Для многих из собравшихся в каштановом доме слова Сахаткери давно уже не были новостью. Он еще никогда так открыто и громко не говорил об этом на совете, но уже несколько лет, разговаривая то с одним, то с другим, постоянно призывал к переселению в Турцию.
Я заметил, что на лицах некоторых из тех, кто раньше не хотел слышать об этом, сейчас можно было прочесть одобрение. Однако отнюдь не все разделяли это чувство.
Первым как ужаленный вскочил Ноурыз, сын Баракая, известный своим неукротимым нравом. Низенький, но могучий и широкогрудый, он сорвал с головы папаху, швырнул ее перед собой на пол и, сдвинув густые черные брови, пронзительно выкрикнул:
— Это не собрание мужчин, это сборище старух и гадалок! Зачем мы третий день сидим здесь и гадаем, когда настоящие мужчины сражаются? Если мы будем и дальше гадать, вместо того чтоб сражаться, давайте хотя бы снимем с себя мужскую одежду, не будем ее позорить, и оденемся в женские платья, и будем варить мамалыгу для гяуров и прислуживать им за столом. Крестьяне перестают платить нам подати, потому что мы, дворяне, перестаем быть воинами. Хозяин коня не станет просить, чтоб ему одолжили коня! У нас есть своя земля, зачем нам просить для себя чужую? Наш дом здесь, а не в Турции и не на Кубани. Пусть трусы уходят куда хотят, а храбрые останутся сражаться, пока жив хоть один убых!
Он поднял с пола папаху, отряхнул пыль и положил папаху рядом с собой.
— Ноурыз прав! — раздалось сразу несколько громких голосов.
— Мы не были и не будем рабами! — стиснув обеими руками тонкую талию, крикнул Мурат, сын Хирипса, высокий, худой, чернобородый, с наголо выбритой головой. — Если мы не сдадимся, вслед за нами пойдут в бой все, кто сейчас боится, что мы сдадимся!
— Да, мы будем сражаться. Еще посмотрим, кто останется живым и кто ляжет мертвым — мы или наши враги! — закричал кто-то — кто, я теперь уже не помню.
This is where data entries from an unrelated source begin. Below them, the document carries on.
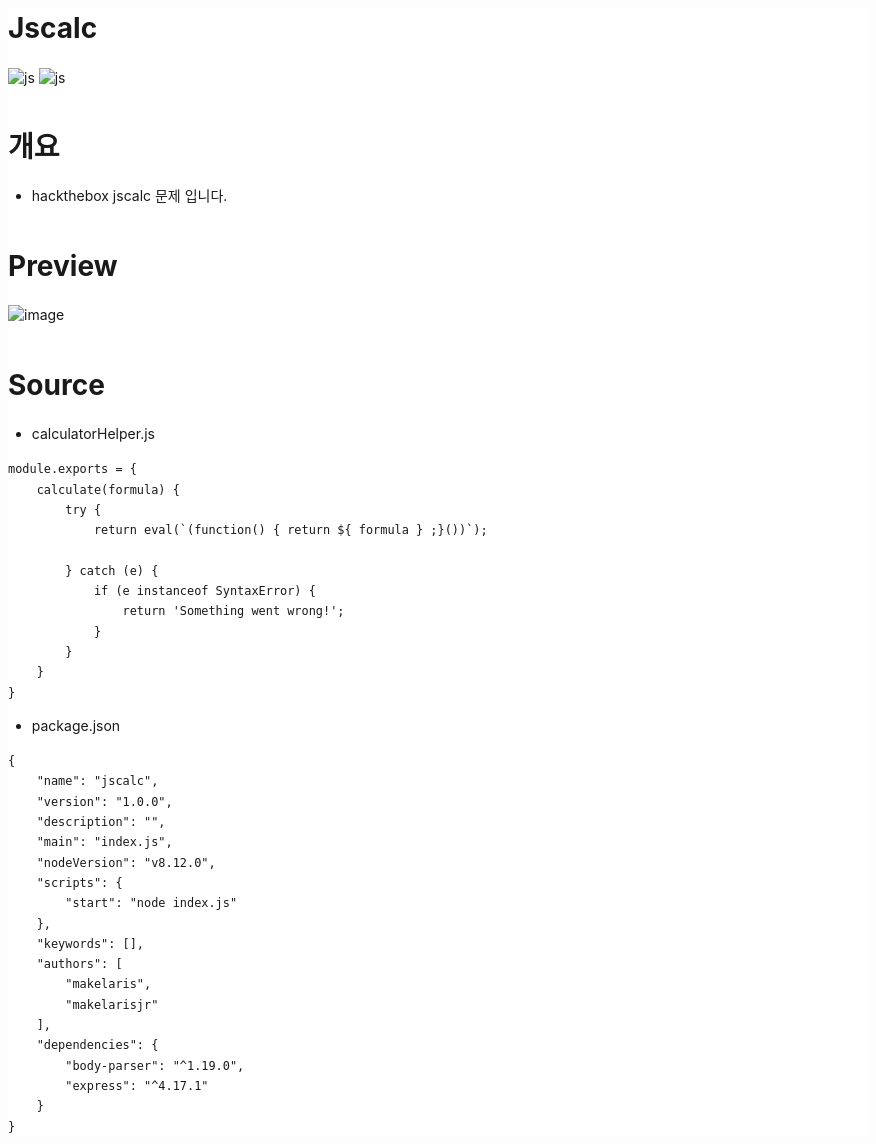 # Jscalc
![js](https://img.shields.io/badge/JavaScript-F7DF1E?style=for-the-badge&logo=JavaScript&logoColor=white) ![js](https://img.shields.io/badge/Node.js-43853D?style=for-the-badge&logo=node.js&logoColor=white)

# 개요
 - hackthebox jscalc 문제 입니다.

# Preview
<img width="1469" alt="image" src="https://github.com/ChCh0i/steel/assets/108965611/cd4be4ee-5d19-40a7-ba79-d6ee22d36adc">


# Source
 - calculatorHelper.js
```
module.exports = {
    calculate(formula) {
        try {
            return eval(`(function() { return ${ formula } ;}())`);

        } catch (e) {
            if (e instanceof SyntaxError) {
                return 'Something went wrong!';
            }
        }
    }
}
```
 - package.json
```
{
	"name": "jscalc",
	"version": "1.0.0",
	"description": "",
	"main": "index.js",
	"nodeVersion": "v8.12.0",
	"scripts": {
		"start": "node index.js"
	},
	"keywords": [],
	"authors": [
		"makelaris",
		"makelarisjr"
	],
	"dependencies": {
		"body-parser": "^1.19.0",
		"express": "^4.17.1"
	}
}
```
— Подождите. Тот, кто решает, не успев подумать, гибнет, не успев выстрелить, — среди общего возбуждения медленно и громко сказал старик Сит. Он был наш родственник, муж старшей из моих теток, и считался среди крестьян мудрым и справедливым человеком. Его приглашали решать споры, даже самые жестокие, — из-за земли и из-за пролитой крови. И сам Хаджи Керантух считался с его мнением.
Услышав голос Сита, все обернулись к нему, но он ничего не добавил.
— Ты мудрый человек, Сит, — сказал Хаджи Керантух. — Раз ты начал — продолжай, мы хотим знать, что ты думаешь.
— Мой маленький ум не для такого большого дела, — сказал Сит. — Три моих сына ушли сражаться, я не знаю, что с ними, но если они вернутся живыми, мы все четверо согласимся с вашим решением, каким бы оно ни было. Но просим вас не торопиться и подумать. Не ошибитесь! Не спутайте утреннюю зарю с вечерней. Мои старые глаза хотят видеть утреннюю зарю, а видят послеза-катную, и мне чудится, что она кровавая и сочится холодными слезами.
Только потом, много дней спустя, я задумался над этими словами старика Сита. Тогда мне было не до них: я глядел во все глаза на двух людей, от которых больше всего зависели — от одного общее решение, от другого — судьба моей семьи.
Шардын, сын Алоу, сидел молча и невозмутимо, так, словно он в душе уже давно все решил.
Хаджи Керантух тоже молчал. Он казался мне неприступной крепостью, которая никогда и никому не сдастся. Грех сказать, но в тот день я верил в него больше, чем в пророка!
В тишине, продолжавшейся, наверное, целую минуту после слов старого Сита, поднялся Ахмет, сын Баракая, младший брат неукротимого Ноурыза. Он был такой же широкоплечий, как брат, но такой статный, что его тонкую талию, казалось, можно было перерезать ножницами. Борода у него была коротко подстрижена, а из-под черкески черного сукна виднелся белоснежный архалук. Я знал, что Хаджи Керантух в душе ненавидел этого человека, но скрывал свою ненависть, боясь, что, если они открыто столкнутся, Ахмет может перейти к русским.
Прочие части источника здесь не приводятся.